The second letter of the title above is deliberately capitalized to emphasize FI – as in Financial Independence.  Since reducing my shift load, I was able to increase my participation not only in non-medical pursuits (pleasure out of proportion activities), but also in medical roles that are interesting (if unremunerative) to me.  

I got hooked on bioethics during a course as a high school junior at a UCSB summer program.  Undergraduate seminars with a thoughtful mentor, Dr. Bill Hurlbut, made abstract medical scenarios seem real and meaningful.  A deeply spiritual medical school mentor, Dr.
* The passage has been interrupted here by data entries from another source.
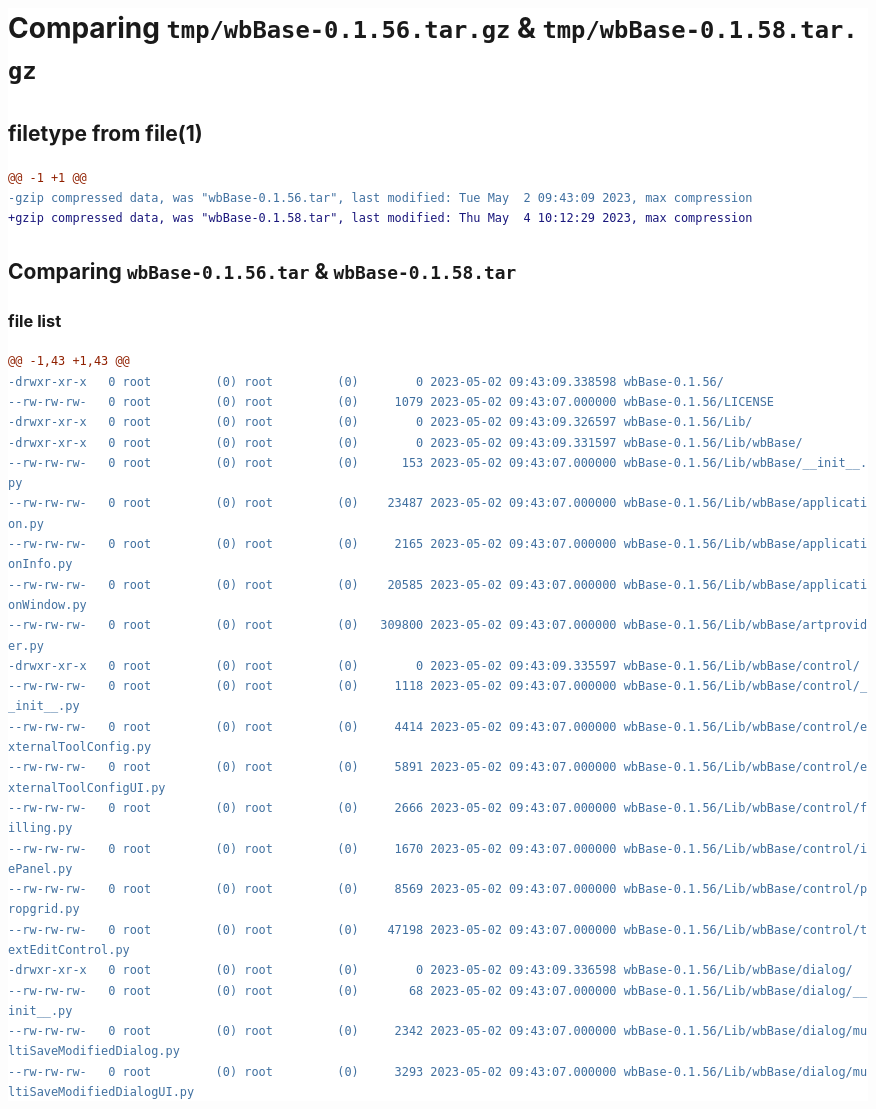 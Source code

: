 # Comparing `tmp/wbBase-0.1.56.tar.gz` & `tmp/wbBase-0.1.58.tar.gz`

## filetype from file(1)

```diff
@@ -1 +1 @@
-gzip compressed data, was "wbBase-0.1.56.tar", last modified: Tue May  2 09:43:09 2023, max compression
+gzip compressed data, was "wbBase-0.1.58.tar", last modified: Thu May  4 10:12:29 2023, max compression
```

## Comparing `wbBase-0.1.56.tar` & `wbBase-0.1.58.tar`

### file list

```diff
@@ -1,43 +1,43 @@
-drwxr-xr-x   0 root         (0) root         (0)        0 2023-05-02 09:43:09.338598 wbBase-0.1.56/
--rw-rw-rw-   0 root         (0) root         (0)     1079 2023-05-02 09:43:07.000000 wbBase-0.1.56/LICENSE
-drwxr-xr-x   0 root         (0) root         (0)        0 2023-05-02 09:43:09.326597 wbBase-0.1.56/Lib/
-drwxr-xr-x   0 root         (0) root         (0)        0 2023-05-02 09:43:09.331597 wbBase-0.1.56/Lib/wbBase/
--rw-rw-rw-   0 root         (0) root         (0)      153 2023-05-02 09:43:07.000000 wbBase-0.1.56/Lib/wbBase/__init__.py
--rw-rw-rw-   0 root         (0) root         (0)    23487 2023-05-02 09:43:07.000000 wbBase-0.1.56/Lib/wbBase/application.py
--rw-rw-rw-   0 root         (0) root         (0)     2165 2023-05-02 09:43:07.000000 wbBase-0.1.56/Lib/wbBase/applicationInfo.py
--rw-rw-rw-   0 root         (0) root         (0)    20585 2023-05-02 09:43:07.000000 wbBase-0.1.56/Lib/wbBase/applicationWindow.py
--rw-rw-rw-   0 root         (0) root         (0)   309800 2023-05-02 09:43:07.000000 wbBase-0.1.56/Lib/wbBase/artprovider.py
-drwxr-xr-x   0 root         (0) root         (0)        0 2023-05-02 09:43:09.335597 wbBase-0.1.56/Lib/wbBase/control/
--rw-rw-rw-   0 root         (0) root         (0)     1118 2023-05-02 09:43:07.000000 wbBase-0.1.56/Lib/wbBase/control/__init__.py
--rw-rw-rw-   0 root         (0) root         (0)     4414 2023-05-02 09:43:07.000000 wbBase-0.1.56/Lib/wbBase/control/externalToolConfig.py
--rw-rw-rw-   0 root         (0) root         (0)     5891 2023-05-02 09:43:07.000000 wbBase-0.1.56/Lib/wbBase/control/externalToolConfigUI.py
--rw-rw-rw-   0 root         (0) root         (0)     2666 2023-05-02 09:43:07.000000 wbBase-0.1.56/Lib/wbBase/control/filling.py
--rw-rw-rw-   0 root         (0) root         (0)     1670 2023-05-02 09:43:07.000000 wbBase-0.1.56/Lib/wbBase/control/iePanel.py
--rw-rw-rw-   0 root         (0) root         (0)     8569 2023-05-02 09:43:07.000000 wbBase-0.1.56/Lib/wbBase/control/propgrid.py
--rw-rw-rw-   0 root         (0) root         (0)    47198 2023-05-02 09:43:07.000000 wbBase-0.1.56/Lib/wbBase/control/textEditControl.py
-drwxr-xr-x   0 root         (0) root         (0)        0 2023-05-02 09:43:09.336598 wbBase-0.1.56/Lib/wbBase/dialog/
--rw-rw-rw-   0 root         (0) root         (0)       68 2023-05-02 09:43:07.000000 wbBase-0.1.56/Lib/wbBase/dialog/__init__.py
--rw-rw-rw-   0 root         (0) root         (0)     2342 2023-05-02 09:43:07.000000 wbBase-0.1.56/Lib/wbBase/dialog/multiSaveModifiedDialog.py
--rw-rw-rw-   0 root         (0) root         (0)     3293 2023-05-02 09:43:07.000000 wbBase-0.1.56/Lib/wbBase/dialog/multiSaveModifiedDialogUI.py
```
Steve McPhee, taught me how end-of-life care intersected with my interest in medical ethics.  Yet it was not until this past year, with the kids both in school and my shift load reduced, that I was found time to commit to serve on our hospital’s Bioethics Committee.  The experience has rekindled a long dormant passion.

I’ve been able to arrange family meetings, help explain a patient’s condition in lay terms, and allow those with strained or otherwise difficult relationships with the patient in question to unburden themselves.  I am able to bring great credibility to the discussion of code status and what occurs during CPR; in our hospital, emergency physicians respond to all in-house codes.  In one case, a devoted daughter was able to explain the family landscape to me in advance so that I could help certain relatives move beyond personal guilt to respect a dying patient’s wishes.  It’s some of the most meaningful and interesting work I’ve done in medicine in a long time, and I don’t get paid for it.

Interestingly, my passion has not gone unnoticed.  A veteran nurse administrator who serves with me on the Bioethics Committee invited me to join a smaller subcommittee that reviews weekly data on prolonged hospital stays and determines which cases might warrant a Bioethics consult.  While I don’t know where this new role might lead, it’s fascinating to have a seat at the table with someone in the “C suite,” even if it’s unpaid.

Reducing my workload has allowed me to re-engage with medicine and put me in a position where I help patients and their families acknowledge their fears, articulate their values, and define what death with dignity might look like if interventions fail.

I see the start of a virtuous cycle where the less I work because I have to, the more I work because I want to, and the more meaningful that chosen work becomes.

What would you do with a lighter workload?